[Collected data]
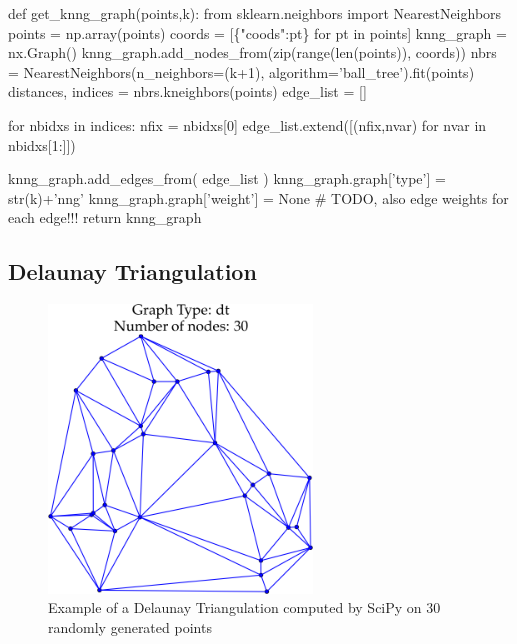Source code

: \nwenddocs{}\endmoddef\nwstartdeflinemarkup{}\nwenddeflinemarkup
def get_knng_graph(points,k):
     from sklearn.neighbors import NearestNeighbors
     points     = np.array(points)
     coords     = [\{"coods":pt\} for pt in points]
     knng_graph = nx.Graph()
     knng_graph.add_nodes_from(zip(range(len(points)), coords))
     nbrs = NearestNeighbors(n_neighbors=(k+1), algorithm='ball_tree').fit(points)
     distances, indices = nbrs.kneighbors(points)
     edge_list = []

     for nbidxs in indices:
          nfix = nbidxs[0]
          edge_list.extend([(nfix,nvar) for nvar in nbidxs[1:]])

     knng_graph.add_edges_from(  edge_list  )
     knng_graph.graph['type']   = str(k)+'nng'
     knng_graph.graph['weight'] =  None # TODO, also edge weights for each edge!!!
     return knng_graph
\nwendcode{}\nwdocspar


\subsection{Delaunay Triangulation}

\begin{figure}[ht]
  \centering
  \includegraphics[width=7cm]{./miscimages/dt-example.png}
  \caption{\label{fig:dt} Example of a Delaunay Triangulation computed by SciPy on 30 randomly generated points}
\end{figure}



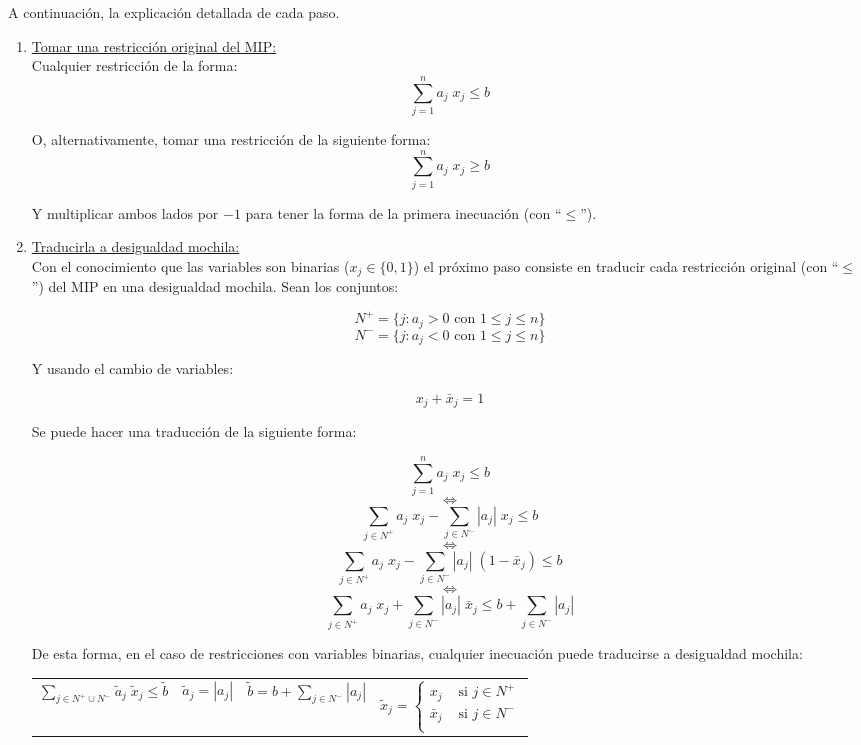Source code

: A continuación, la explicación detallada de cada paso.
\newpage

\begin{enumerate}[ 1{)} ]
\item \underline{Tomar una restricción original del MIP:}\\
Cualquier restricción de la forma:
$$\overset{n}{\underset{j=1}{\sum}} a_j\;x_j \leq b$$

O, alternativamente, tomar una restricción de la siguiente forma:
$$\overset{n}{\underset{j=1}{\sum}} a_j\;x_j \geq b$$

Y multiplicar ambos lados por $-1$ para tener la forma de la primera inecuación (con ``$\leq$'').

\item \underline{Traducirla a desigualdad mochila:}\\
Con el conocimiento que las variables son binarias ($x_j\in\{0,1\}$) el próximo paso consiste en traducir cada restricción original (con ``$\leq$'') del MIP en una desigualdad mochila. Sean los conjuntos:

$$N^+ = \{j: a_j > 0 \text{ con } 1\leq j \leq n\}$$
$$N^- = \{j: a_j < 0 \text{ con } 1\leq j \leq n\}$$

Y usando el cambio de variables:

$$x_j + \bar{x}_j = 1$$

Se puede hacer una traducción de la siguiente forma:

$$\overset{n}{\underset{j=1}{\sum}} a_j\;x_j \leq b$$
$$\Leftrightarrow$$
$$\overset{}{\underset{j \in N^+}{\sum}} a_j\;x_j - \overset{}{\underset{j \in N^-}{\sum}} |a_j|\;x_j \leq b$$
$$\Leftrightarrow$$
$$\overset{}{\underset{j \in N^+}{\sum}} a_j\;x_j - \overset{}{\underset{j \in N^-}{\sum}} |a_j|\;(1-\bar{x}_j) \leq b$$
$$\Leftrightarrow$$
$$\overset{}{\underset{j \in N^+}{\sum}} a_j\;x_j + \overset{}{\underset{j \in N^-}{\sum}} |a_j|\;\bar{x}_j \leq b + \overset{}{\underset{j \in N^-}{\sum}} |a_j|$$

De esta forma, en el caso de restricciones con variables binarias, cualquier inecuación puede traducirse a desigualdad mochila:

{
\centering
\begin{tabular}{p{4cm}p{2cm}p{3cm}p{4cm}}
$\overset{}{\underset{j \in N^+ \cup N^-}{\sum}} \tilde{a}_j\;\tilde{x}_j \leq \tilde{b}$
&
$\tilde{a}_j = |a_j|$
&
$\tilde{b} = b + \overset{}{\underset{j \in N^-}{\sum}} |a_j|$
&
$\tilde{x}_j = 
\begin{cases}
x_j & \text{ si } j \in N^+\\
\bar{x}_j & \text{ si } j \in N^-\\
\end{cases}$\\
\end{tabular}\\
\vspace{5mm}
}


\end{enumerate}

◆ Task item
Give only the number of lines in the entries above that contain the string "tabular".

◆ Answer box
2